## RECORDS SUPPLIED:
▬▬▬▬▬▬

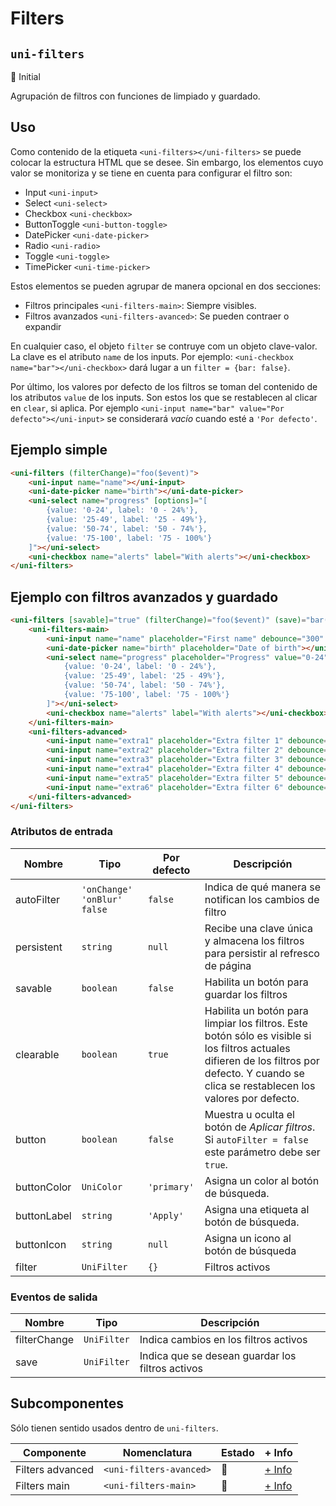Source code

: Filters
===================
`uni-filters`
---
:large_blue_circle: Initial

Agrupación de filtros con funciones de limpiado y guardado.

## Uso

Como contenido de la etiqueta `<uni-filters></uni-filters>` se puede colocar la estructura HTML que se desee. Sin embargo, los elementos cuyo valor se monitoriza y se tiene en cuenta para configurar el filtro son:

- Input `<uni-input>`
- Select `<uni-select>`
- Checkbox `<uni-checkbox>`
- ButtonToggle `<uni-button-toggle>`
- DatePicker `<uni-date-picker>`
- Radio `<uni-radio>`
- Toggle `<uni-toggle>`
- TimePicker `<uni-time-picker>`

Estos elementos se pueden agrupar de manera opcional en dos secciones:

- Filtros principales `<uni-filters-main>`: Siempre visibles.
- Filtros avanzados `<uni-filters-avanced>`: Se pueden contraer o expandir

En cualquier caso, el objeto `filter` se contruye com un objeto clave-valor. La clave es el atributo `name` de los inputs. Por ejemplo: `<uni-checkbox name="bar"></uni-checkbox>` dará lugar a un `filter = {bar: false}`.

Por último, los valores por defecto de los filtros se toman del contenido de los atributos `value` de los inputs. Son estos los que se restablecen al clicar en `clear`, si aplica. Por ejemplo `<uni-input name="bar" value="Por defecto"></uni-input>` se considerará *vacío* cuando esté a `'Por defecto'`.

## Ejemplo simple

```html
<uni-filters (filterChange)="foo($event)">
    <uni-input name="name"></uni-input>
    <uni-date-picker name="birth"></uni-date-picker>
    <uni-select name="progress" [options]="[
        {value: '0-24', label: '0 - 24%'},
        {value: '25-49', label: '25 - 49%'},
        {value: '50-74', label: '50 - 74%'},
        {value: '75-100', label: '75 - 100%'}
    ]"></uni-select>
    <uni-checkbox name="alerts" label="With alerts"></uni-checkbox>
</uni-filters>
```

## Ejemplo con filtros avanzados y guardado

```html
<uni-filters [savable]="true" (filterChange)="foo($event)" (save)="bar($event)">
    <uni-filters-main>
        <uni-input name="name" placeholder="First name" debounce="300" value="Default value"></uni-input>
        <uni-date-picker name="birth" placeholder="Date of birth"></uni-date-picker>
        <uni-select name="progress" placeholder="Progress" value="0-24" [options]="[
            {value: '0-24', label: '0 - 24%'},
            {value: '25-49', label: '25 - 49%'},
            {value: '50-74', label: '50 - 74%'},
            {value: '75-100', label: '75 - 100%'}
        ]"></uni-select>
        <uni-checkbox name="alerts" label="With alerts"></uni-checkbox>
    </uni-filters-main>
    <uni-filters-advanced>
        <uni-input name="extra1" placeholder="Extra filter 1" debounce="300" value="Default extra value"></uni-input>
        <uni-input name="extra2" placeholder="Extra filter 2" debounce="300"></uni-input>
        <uni-input name="extra3" placeholder="Extra filter 3" debounce="300"></uni-input>
        <uni-input name="extra4" placeholder="Extra filter 4" debounce="300"></uni-input>
        <uni-input name="extra5" placeholder="Extra filter 5" debounce="300"></uni-input>
        <uni-input name="extra6" placeholder="Extra filter 6" debounce="300"></uni-input>
    </uni-filters-advanced>
</uni-filters>
```

### Atributos de entrada

| Nombre        | Tipo                            | Por defecto | Descripción 
| ------------- | ------------------------------- | ----------- | -----------
| autoFilter    | `'onChange'` `'onBlur'` `false` | `false`     | Indica de qué manera se notifican los cambios de filtro
| persistent    | `string`                        | `null`      | Recibe una clave única y almacena los filtros para persistir al refresco de página
| savable       | `boolean`                       | `false`     | Habilita un botón para guardar los filtros
| clearable     | `boolean`                       | `true`      | Habilita un botón para limpiar los filtros. Este botón sólo es visible si los filtros actuales difieren de los filtros por defecto. Y cuando se clica se restablecen los valores por defecto.
| button        | `boolean`                       | `false`     | Muestra u oculta el botón de *Aplicar filtros*. Si `autoFilter = false` este parámetro debe ser `true`.
| buttonColor   | `UniColor`                      | `'primary'` | Asigna un color al botón de búsqueda.
| buttonLabel   | `string`                        | `'Apply'`   | Asigna una etiqueta al botón de búsqueda.
| buttonIcon    | `string`                        | `null`      | Asigna un icono al botón de búsqueda
| filter        | `UniFilter`                     | `{}`        | Filtros activos

### Eventos de salida

| Nombre       | Tipo        | Descripción
| ------------ | ----------- | -----------
| filterChange | `UniFilter` | Indica cambios en los filtros activos
| save         | `UniFilter` | Indica que se desean guardar los filtros activos 

## Subcomponentes

Sólo tienen sentido usados dentro de `uni-filters`.

| Componente          | Nomenclatura            | Estado         | + Info 
| ------------------- | ----------------------- | -------------- | -------
| Filters advanced    | `<uni-filters-avanced>` | :large_blue_circle:  | [+ Info](filters-advanced/README)
| Filters main        | `<uni-filters-main>`    | :large_blue_circle:  | [+ Info](filters-main/README)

▬▬▬▬▬▬

Your reply should restate the data above word for word and contain no pictures.

Source code

: Filters
===================
`uni-filters`
---
:large_blue_circle: Initial

Agrupación de filtros con funciones de limpiado y guardado.

## Uso

Como contenido de la etiqueta `<uni-filters></uni-filters>` se puede colocar la estructura HTML que se desee. Sin embargo, los elementos cuyo valor se monitoriza y se tiene en cuenta para configurar el filtro son:

- Input `<uni-input>`
- Select `<uni-select>`
- Checkbox `<uni-checkbox>`
- ButtonToggle `<uni-button-toggle>`
- DatePicker `<uni-date-picker>`
- Radio `<uni-radio>`
- Toggle `<uni-toggle>`
- TimePicker `<uni-time-picker>`

Estos elementos se pueden agrupar de manera opcional en dos secciones:

- Filtros principales `<uni-filters-main>`: Siempre visibles.
- Filtros avanzados `<uni-filters-avanced>`: Se pueden contraer o expandir

En cualquier caso, el objeto `filter` se contruye com un objeto clave-valor. La clave es el atributo `name` de los inputs. Por ejemplo: `<uni-checkbox name="bar"></uni-checkbox>` dará lugar a un `filter = {bar: false}`.

Por último, los valores por defecto de los filtros se toman del contenido de los atributos `value` de los inputs. Son estos los que se restablecen al clicar en `clear`, si aplica. Por ejemplo `<uni-input name="bar" value="Por defecto"></uni-input>` se considerará *vacío* cuando esté a `'Por defecto'`.

## Ejemplo simple

```html
<uni-filters (filterChange)="foo($event)">
    <uni-input name="name"></uni-input>
    <uni-date-picker name="birth"></uni-date-picker>
    <uni-select name="progress" [options]="[
        {value: '0-24', label: '0 - 24%'},
        {value: '25-49', label: '25 - 49%'},
        {value: '50-74', label: '50 - 74%'},
        {value: '75-100', label: '75 - 100%'}
    ]"></uni-select>
    <uni-checkbox name="alerts" label="With alerts"></uni-checkbox>
</uni-filters>
```

## Ejemplo con filtros avanzados y guardado

```html
<uni-filters [savable]="true" (filterChange)="foo($event)" (save)="bar($event)">
    <uni-filters-main>
        <uni-input name="name" placeholder="First name" debounce="300" value="Default value"></uni-input>
        <uni-date-picker name="birth" placeholder="Date of birth"></uni-date-picker>
        <uni-select name="progress" placeholder="Progress" value="0-24" [options]="[
            {value: '0-24', label: '0 - 24%'},
            {value: '25-49', label: '25 - 49%'},
            {value: '50-74', label: '50 - 74%'},
            {value: '75-100', label: '75 - 100%'}
        ]"></uni-select>
        <uni-checkbox name="alerts" label="With alerts"></uni-checkbox>
    </uni-filters-main>
    <uni-filters-advanced>
        <uni-input name="extra1" placeholder="Extra filter 1" debounce="300" value="Default extra value"></uni-input>
        <uni-input name="extra2" placeholder="Extra filter 2" debounce="300"></uni-input>
        <uni-input name="extra3" placeholder="Extra filter 3" debounce="300"></uni-input>
        <uni-input name="extra4" placeholder="Extra filter 4" debounce="300"></uni-input>
        <uni-input name="extra5" placeholder="Extra filter 5" debounce="300"></uni-input>
        <uni-input name="extra6" placeholder="Extra filter 6" debounce="300"></uni-input>
    </uni-filters-advanced>
</uni-filters>
```

### Atributos de entrada

| Nombre        | Tipo                            | Por defecto | Descripción 
| ------------- | ------------------------------- | ----------- | -----------
| autoFilter    | `'onChange'` `'onBlur'` `false` | `false`     | Indica de qué manera se notifican los cambios de filtro
| persistent    | `string`                        | `null`      | Recibe una clave única y almacena los filtros para persistir al refresco de página
| savable       | `boolean`                       | `false`     | Habilita un botón para guardar los filtros
| clearable     | `boolean`                       | `true`      | Habilita un botón para limpiar los filtros. Este botón sólo es visible si los filtros actuales difieren de los filtros por defecto. Y cuando se clica se restablecen los valores por defecto.
| button        | `boolean`                       | `false`     | Muestra u oculta el botón de *Aplicar filtros*. Si `autoFilter = false` este parámetro debe ser `true`.
| buttonColor   | `UniColor`                      | `'primary'` | Asigna un color al botón de búsqueda.
| buttonLabel   | `string`                        | `'Apply'`   | Asigna una etiqueta al botón de búsqueda.
| buttonIcon    | `string`                        | `null`      | Asigna un icono al botón de búsqueda
| filter        | `UniFilter`                     | `{}`        | Filtros activos

### Eventos de salida

| Nombre       | Tipo        | Descripción
| ------------ | ----------- | -----------
| filterChange | `UniFilter` | Indica cambios en los filtros activos
| save         | `UniFilter` | Indica que se desean guardar los filtros activos 

## Subcomponentes

Sólo tienen sentido usados dentro de `uni-filters`.

| Componente          | Nomenclatura            | Estado         | + Info 
| ------------------- | ----------------------- | -------------- | -------
| Filters advanced    | `<uni-filters-avanced>` | :large_blue_circle:  | [+ Info](filters-advanced/README)
| Filters main        | `<uni-filters-main>`    | :large_blue_circle:  | [+ Info](filters-main/README)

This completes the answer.